BlackRock beats Q1 forecasts on ETF inflows

April 14, 2026 at 11:12 UTC

3 min read
BlackRock Q1 earnings chart highlighting strong ETF inflows and fee growth

Key Points

  • BlackRock (BLK) Q1 2026 earnings per share reached $14.06, topping forecasts
  • Profit growth was supported by strong ETF inflows
  • Performance fees rose sharply as alternative strategies gained traction
  • Assets under management increased to $13.89 trillion in Q1 2026

BlackRock posts strong Q1 2026 results

BlackRock Inc. (BLK) reported a rise in first-quarter 2026 profit, with earnings per share of $14.06. Trading Economics data indicated this exceeded market expectations of $12.44 per share. The company said on April 14, 2026, that its financial results and supplemental materials for the quarter were available via its investor relations website.

According to Seeking Alpha, BlackRock’s (BLK) first-quarter earnings and revenue exceeded Wall Street consensus, supported by 8% year-over-year organic fee growth. Adjusted margins increased by more than 100 basis points compared with the prior year period.

The company reported net profit of $2.21 billion for the three months ended March 31, 2026, up from $1.51 billion a year earlier, The Globe and Mail reported, reflecting higher fee-based revenues and performance-related income.

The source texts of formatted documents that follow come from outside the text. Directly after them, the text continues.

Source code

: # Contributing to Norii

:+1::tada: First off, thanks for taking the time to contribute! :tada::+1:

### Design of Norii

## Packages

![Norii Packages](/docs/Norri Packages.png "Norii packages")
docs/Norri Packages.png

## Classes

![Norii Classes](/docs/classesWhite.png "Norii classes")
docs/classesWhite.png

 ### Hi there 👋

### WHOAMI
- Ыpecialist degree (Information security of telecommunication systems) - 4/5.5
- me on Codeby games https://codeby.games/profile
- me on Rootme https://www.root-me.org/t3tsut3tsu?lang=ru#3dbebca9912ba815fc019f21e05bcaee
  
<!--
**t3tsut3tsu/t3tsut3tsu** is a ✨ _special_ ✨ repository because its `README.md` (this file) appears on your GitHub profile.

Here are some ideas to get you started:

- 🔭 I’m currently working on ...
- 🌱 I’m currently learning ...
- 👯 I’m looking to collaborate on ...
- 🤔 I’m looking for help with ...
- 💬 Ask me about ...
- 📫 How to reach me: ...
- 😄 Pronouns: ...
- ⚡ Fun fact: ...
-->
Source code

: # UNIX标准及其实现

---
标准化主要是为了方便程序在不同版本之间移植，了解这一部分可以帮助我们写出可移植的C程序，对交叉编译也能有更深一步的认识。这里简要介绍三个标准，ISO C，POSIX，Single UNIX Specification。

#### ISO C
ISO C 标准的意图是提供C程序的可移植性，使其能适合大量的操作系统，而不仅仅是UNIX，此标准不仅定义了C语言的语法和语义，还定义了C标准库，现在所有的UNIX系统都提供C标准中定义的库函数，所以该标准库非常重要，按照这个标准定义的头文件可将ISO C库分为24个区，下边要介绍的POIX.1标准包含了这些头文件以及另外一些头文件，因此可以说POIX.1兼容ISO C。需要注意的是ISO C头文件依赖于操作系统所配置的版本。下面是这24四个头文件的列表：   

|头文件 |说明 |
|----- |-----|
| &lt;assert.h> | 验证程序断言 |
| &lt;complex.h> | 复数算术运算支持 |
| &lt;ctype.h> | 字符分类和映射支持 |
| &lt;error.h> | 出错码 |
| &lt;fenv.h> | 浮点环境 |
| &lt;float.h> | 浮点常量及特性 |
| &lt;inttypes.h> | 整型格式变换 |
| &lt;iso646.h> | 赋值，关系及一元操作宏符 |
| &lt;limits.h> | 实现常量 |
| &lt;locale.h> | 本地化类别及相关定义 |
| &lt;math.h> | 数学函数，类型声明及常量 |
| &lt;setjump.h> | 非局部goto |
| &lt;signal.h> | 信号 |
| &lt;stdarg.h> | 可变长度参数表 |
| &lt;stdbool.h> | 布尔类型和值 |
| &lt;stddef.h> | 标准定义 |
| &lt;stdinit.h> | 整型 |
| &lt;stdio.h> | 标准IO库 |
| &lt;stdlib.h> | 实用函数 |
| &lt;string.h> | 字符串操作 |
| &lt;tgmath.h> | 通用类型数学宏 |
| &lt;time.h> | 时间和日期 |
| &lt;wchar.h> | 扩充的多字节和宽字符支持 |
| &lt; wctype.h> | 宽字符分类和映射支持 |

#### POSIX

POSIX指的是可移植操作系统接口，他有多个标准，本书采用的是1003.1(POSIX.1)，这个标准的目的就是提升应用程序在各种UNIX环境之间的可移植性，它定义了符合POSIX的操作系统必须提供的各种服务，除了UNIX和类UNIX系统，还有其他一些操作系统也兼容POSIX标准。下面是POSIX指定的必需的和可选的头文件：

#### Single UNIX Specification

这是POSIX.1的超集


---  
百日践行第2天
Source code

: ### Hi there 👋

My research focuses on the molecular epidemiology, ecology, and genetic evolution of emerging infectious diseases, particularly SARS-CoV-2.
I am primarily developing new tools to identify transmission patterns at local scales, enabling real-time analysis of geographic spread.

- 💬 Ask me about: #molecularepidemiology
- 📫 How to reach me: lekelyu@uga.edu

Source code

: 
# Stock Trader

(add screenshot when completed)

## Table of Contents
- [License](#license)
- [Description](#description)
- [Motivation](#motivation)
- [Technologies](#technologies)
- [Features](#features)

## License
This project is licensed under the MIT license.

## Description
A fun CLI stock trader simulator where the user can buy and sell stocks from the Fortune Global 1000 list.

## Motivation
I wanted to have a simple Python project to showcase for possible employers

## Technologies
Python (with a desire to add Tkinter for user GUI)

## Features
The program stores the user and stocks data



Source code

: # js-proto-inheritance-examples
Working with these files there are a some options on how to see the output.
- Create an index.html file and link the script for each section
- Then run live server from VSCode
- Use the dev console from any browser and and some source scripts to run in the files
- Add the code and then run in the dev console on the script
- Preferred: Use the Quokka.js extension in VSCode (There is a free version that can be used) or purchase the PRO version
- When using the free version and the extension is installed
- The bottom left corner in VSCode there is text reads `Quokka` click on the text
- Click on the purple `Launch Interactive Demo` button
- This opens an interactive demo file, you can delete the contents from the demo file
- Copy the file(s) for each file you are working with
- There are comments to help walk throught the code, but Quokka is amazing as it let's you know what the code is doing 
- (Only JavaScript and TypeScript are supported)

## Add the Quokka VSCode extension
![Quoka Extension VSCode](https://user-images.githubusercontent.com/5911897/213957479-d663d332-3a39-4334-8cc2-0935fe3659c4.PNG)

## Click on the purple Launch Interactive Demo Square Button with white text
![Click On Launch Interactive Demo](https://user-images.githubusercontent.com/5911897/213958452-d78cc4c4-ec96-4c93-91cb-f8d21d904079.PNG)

ETF inflows and assets under management

BlackRock’s first-quarter performance was driven by strong inflows into its exchange traded funds. The Globe and Mail reported total net inflows of $130 billion in the period, with the majority directed into its iShares ETFs. The firm’s active ETFs attracted investors seeking low-cost exposure amid market dispersion and macroeconomic pressures.

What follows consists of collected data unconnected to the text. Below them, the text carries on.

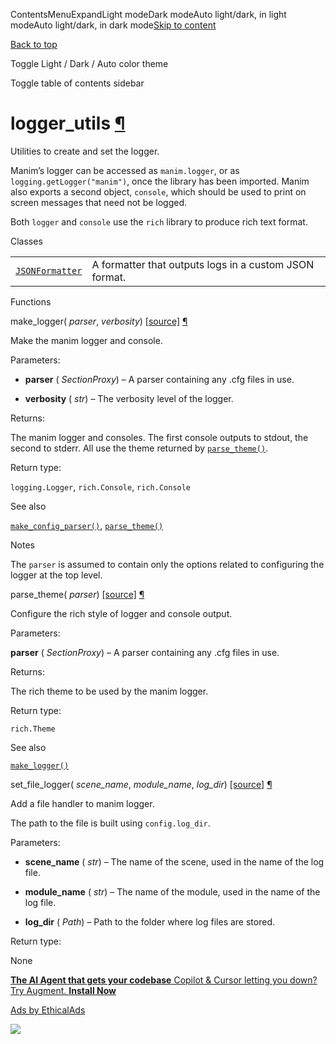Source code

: ContentsMenuExpandLight modeDark modeAuto light/dark, in light modeAuto light/dark, in dark mode[Skip to content](https://docs.manim.community/en/stable/reference/manim._config.logger_utils.html#furo-main-content)

[Back to top](https://docs.manim.community/en/stable/reference/manim._config.logger_utils.html#)

Toggle Light / Dark / Auto color theme

Toggle table of contents sidebar

# logger\_utils [¶](https://docs.manim.community/en/stable/reference/manim._config.logger_utils.html\#module-manim._config.logger_utils "Link to this heading")

Utilities to create and set the logger.

Manim’s logger can be accessed as `manim.logger`, or as
`logging.getLogger("manim")`, once the library has been imported. Manim also
exports a second object, `console`, which should be used to print on screen
messages that need not be logged.

Both `logger` and `console` use the `rich` library to produce rich text
format.

Classes

|     |     |
| --- | --- |
| [`JSONFormatter`](https://docs.manim.community/en/stable/reference/manim._config.logger_utils.JSONFormatter.html#manim._config.logger_utils.JSONFormatter "manim._config.logger_utils.JSONFormatter") | A formatter that outputs logs in a custom JSON format. |

Functions

make\_logger( _parser_, _verbosity_) [\[source\]](https://docs.manim.community/en/stable/_modules/manim/_config/logger_utils.html#make_logger) [¶](https://docs.manim.community/en/stable/reference/manim._config.logger_utils.html#manim._config.logger_utils.make_logger "Link to this definition")

Make the manim logger and console.

Parameters:

- **parser** ( _SectionProxy_) – A parser containing any .cfg files in use.

- **verbosity** ( _str_) – The verbosity level of the logger.


Returns:

The manim logger and consoles. The first console outputs
to stdout, the second to stderr. All use the theme returned by
[`parse_theme()`](https://docs.manim.community/en/stable/reference/manim._config.logger_utils.html#manim._config.logger_utils.parse_theme "manim._config.logger_utils.parse_theme").

Return type:

`logging.Logger`, `rich.Console`, `rich.Console`

See also

[`make_config_parser()`](https://docs.manim.community/en/stable/reference/manim._config.utils.html#manim._config.utils.make_config_parser "manim._config.utils.make_config_parser"), [`parse_theme()`](https://docs.manim.community/en/stable/reference/manim._config.logger_utils.html#manim._config.logger_utils.parse_theme "manim._config.logger_utils.parse_theme")

Notes

The `parser` is assumed to contain only the options related to
configuring the logger at the top level.

parse\_theme( _parser_) [\[source\]](https://docs.manim.community/en/stable/_modules/manim/_config/logger_utils.html#parse_theme) [¶](https://docs.manim.community/en/stable/reference/manim._config.logger_utils.html#manim._config.logger_utils.parse_theme "Link to this definition")

Configure the rich style of logger and console output.

Parameters:

**parser** ( _SectionProxy_) – A parser containing any .cfg files in use.

Returns:

The rich theme to be used by the manim logger.

Return type:

`rich.Theme`

See also

[`make_logger()`](https://docs.manim.community/en/stable/reference/manim._config.logger_utils.html#manim._config.logger_utils.make_logger "manim._config.logger_utils.make_logger")

set\_file\_logger( _scene\_name_, _module\_name_, _log\_dir_) [\[source\]](https://docs.manim.community/en/stable/_modules/manim/_config/logger_utils.html#set_file_logger) [¶](https://docs.manim.community/en/stable/reference/manim._config.logger_utils.html#manim._config.logger_utils.set_file_logger "Link to this definition")

Add a file handler to manim logger.

The path to the file is built using `config.log_dir`.

Parameters:

- **scene\_name** ( _str_) – The name of the scene, used in the name of the log file.

- **module\_name** ( _str_) – The name of the module, used in the name of the log file.

- **log\_dir** ( _Path_) – Path to the folder where log files are stored.


Return type:

None

[**The AI Agent that gets your codebase** Copilot & Cursor letting you down? Try Augment. **Install Now**](https://server.ethicalads.io/proxy/click/8458/019600ea-44d3-7913-b96f-2a3a0da16c1a/)

[Ads by EthicalAds](https://www.ethicalads.io/advertisers/?ref=ea-text)

![](https://server.ethicalads.io/proxy/view/8458/019600ea-44d3-7913-b96f-2a3a0da16c1a/)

Seeking Alpha cited long-term net quarterly inflows of $136 billion for the first quarter, highlighting continued demand for BlackRock’s investment products. The firm’s assets under management reached $13.89 trillion, up from $11.58 trillion in the year-ago quarter, supported by sustained inflows that helped offset the impact of a weaker market.

Despite the rise in profit and assets, The Globe and Mail noted that BlackRock shares were down 4.4% so far in 2026, underperforming smaller peer State Street, while the S&P 500 (SPX) index fell 4.6% in the first three months of the year.

Private markets and performance fees

BlackRock’s expansion in private markets and alternative strategies contributed meaningfully to results. The Globe and Mail reported that private markets business inflows reached $9 billion in the quarter. These vehicles were described as generating higher yields and performance payouts, even during periods of broader market volatility.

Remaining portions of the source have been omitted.